Data for analysis
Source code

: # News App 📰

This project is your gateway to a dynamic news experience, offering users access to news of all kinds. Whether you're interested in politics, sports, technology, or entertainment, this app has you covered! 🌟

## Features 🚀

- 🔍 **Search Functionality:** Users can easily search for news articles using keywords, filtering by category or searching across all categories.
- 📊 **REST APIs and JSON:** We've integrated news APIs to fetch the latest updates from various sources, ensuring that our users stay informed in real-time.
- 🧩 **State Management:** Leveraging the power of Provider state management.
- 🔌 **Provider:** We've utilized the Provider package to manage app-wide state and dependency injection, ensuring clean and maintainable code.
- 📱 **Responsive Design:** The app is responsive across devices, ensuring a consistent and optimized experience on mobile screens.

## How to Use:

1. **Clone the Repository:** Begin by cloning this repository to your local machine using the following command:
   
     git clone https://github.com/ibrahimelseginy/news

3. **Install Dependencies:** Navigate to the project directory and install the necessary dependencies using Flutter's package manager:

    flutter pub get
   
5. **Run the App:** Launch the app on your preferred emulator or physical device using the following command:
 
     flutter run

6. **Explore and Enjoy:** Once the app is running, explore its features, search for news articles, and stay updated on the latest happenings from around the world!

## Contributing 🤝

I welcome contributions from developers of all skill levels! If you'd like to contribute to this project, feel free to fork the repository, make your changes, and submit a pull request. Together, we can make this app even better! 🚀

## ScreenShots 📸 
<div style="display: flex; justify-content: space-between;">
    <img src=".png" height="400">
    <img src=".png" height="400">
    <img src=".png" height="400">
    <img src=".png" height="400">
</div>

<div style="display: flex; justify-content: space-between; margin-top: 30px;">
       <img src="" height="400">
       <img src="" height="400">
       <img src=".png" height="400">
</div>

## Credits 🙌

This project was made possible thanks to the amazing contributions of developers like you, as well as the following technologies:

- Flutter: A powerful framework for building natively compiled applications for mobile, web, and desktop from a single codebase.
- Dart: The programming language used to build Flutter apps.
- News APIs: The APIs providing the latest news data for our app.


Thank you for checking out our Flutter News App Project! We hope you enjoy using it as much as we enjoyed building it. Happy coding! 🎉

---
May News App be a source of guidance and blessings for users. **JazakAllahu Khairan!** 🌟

Instructions to follow
Write only the number of lines in the listing that hold the word "stay".

Written answer
2